Num artigo que escrevi há algum tempo para a revista MEALIBRA, ocupei-me desta obra emblemática de Arpad, Le Couple.
A exposição agora oferecida pela fundação EDP escolhe como imagem fundadora exactamente este quadro, tão carregado de tradição e simbolismo.
O subtítulo, Vieira da Silva Arpad Szenes e o castelo surrealista, é muito interessante pois sabemos como os surrealistas valorizavam o exercício da libertação (automática ou não) das imagens e arquétipos do inconsciente, para eles o verdadeiro repositório do possível ambicionando a passagem a acto.
Verdadeiro fio condutor serão os esquissos que conduzem ao produto final do óleo.Já no desenho do convite da exposição está presente a mancha circular, laranja, que envolve os corpos, aludindo à esfera andrógina primordial.
O título do meu artigo, que citarei, era ANDROGINIAS: DE KLIMT A ARPAD SZENES.
Aí escrevo que o par está inserido numa representação mandálica, definida pelo arco superior, quase disco solar, que os limites do cavalete (à esquerda do observador) e da perna e tampo da mesa (à sua direita) ajudam a definir.
As cartas na mesa permitem que também nós, de modo surrealista, façamos uma interpretação bem subjectiva: são as cartas do destino que os uniu, está feito o jogo, as cartas estão lançadas, face a elas o par unido abraça-se. O negro da figura feminina evoca o negro da alma, a pulsão que será convertida na unidade da vida e obra.
A figura masculina tem, pelo contrário, os pés bem assentes no chão, suporte da realidade objectiva; a mão direita ( a razão) apoia-se na mesa, a esquerda ( o sentimento) abraça já a mulher ( o Eterno Feminino que será sempre o seu); marido e mulher figuram aqui o par andrógino primordial, vendo-se bem como a mulher repousa no marido, na sua energia luminosa, com a cabeça encostada à dele e o braço passado à volta do seu pescoço.
O elemento masculino revela-se como suporte delicado de um feminino sombrio ( o negro do vestido é poderoso), como a razão actuante se revelará, na criação, como suporte do caos negro do inconsciente libertado.
A obra de arte exige ordem, e a estrutura que ordena o conjunto é tão ou mais importante do que o próprio impulso de criação.
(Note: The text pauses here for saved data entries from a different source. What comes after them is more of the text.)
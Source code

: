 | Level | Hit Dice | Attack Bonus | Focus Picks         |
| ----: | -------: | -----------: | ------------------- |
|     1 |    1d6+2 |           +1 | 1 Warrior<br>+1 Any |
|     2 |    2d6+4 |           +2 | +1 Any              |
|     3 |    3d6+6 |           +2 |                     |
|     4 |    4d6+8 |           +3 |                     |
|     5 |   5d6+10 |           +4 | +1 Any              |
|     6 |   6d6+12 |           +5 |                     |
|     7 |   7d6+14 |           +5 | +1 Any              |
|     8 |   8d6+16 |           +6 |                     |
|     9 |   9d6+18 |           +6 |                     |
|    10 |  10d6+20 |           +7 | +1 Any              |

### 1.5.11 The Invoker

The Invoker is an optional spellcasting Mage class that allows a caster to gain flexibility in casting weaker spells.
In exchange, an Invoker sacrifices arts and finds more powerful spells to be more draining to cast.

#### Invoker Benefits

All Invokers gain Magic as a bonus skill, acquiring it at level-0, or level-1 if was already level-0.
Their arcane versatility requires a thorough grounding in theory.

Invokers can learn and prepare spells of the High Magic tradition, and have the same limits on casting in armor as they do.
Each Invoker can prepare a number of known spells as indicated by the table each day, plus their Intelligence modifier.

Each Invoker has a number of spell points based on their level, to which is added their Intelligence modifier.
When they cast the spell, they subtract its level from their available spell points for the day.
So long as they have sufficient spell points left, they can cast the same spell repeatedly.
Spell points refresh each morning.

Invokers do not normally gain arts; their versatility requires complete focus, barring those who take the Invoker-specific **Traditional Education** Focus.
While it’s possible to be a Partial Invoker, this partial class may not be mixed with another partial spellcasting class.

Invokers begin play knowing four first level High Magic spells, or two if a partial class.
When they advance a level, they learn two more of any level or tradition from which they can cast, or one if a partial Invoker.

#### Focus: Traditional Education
E também na memória artística influi a tradição: cultural ou outra.
Teríamos Platão, para a memória do andrógino, e a perfeição primordial que o mito simboliza.
Teremos Klimt, com O Beijo, para a memória artística mais próxima de Arpad.
O Par evoca O Beijo:
Um mesmo enquadramento mandálico, no caso de Klimt com o brilho excessivo das pedrarias de que ele tanto usou e abusou nas sua produção. O simbolismo andrógino de Klimt é mais directo, o de Arpad mais discreto. Em Klimt os corpos ocupam todo o espaço, em Arpad há espaço (como o teve na vida) para o atelier e a obra ali mesmo apontados.
À representação sensual e orientalizante de Klimt podemos opôr a leitura moderna que Arpad nos deixa do mito (colectivo, platónico, tanto como pessoal, da vida íntima de marido e mulher, ambos artistas).
O Par é um quadro que ilustra a união de dois artistas que se amam mas não deixam de ser pintores, vivendo essa união no atelier onde uma outra parte da sua vida irá decorrer para sempre.
Se Klimt funde os amantes num beijo Arpad une os artistas na obra. A sua marca será ao mesmo tempo pessoal e colectiva, mais moderna e mais universal: pois na união tanto ele como Helena, sua mulher, conservam a sua identidade própria; entregam-se, e encontram-se, não se perdem. A própria composição aponta estes detalhes : o par está atrás da mesa, que de algum modo interrompe o que se poderia julgar fusão total; e as ramagens altas do vaso ultrapassam as cabeças encostadas, desviando um pouco mais o nosso olhar, obrigando a que se saia do exclusivo ângulo do par .
Recordo uma frase de Paula Rego: " um quadro não é uma narrativa, é uma composição, temos de considerar os planos, os ângulos, os elementos verticais, horizontais, circulares,etc. inscritos na composição e ainda o jogo das cores e da matéria ou matérias utilizadas...".
Para além do círculo solar que envolve Arpad e Helena daremos ainda atenção ao negro e ao branco, pares de opostos que ( como no jogo da consciência e do inconsciente tão valorizado pelos surrealistas ) nos permitem uma leitura mais vasta, própria dos grandes arquétipos fundadores.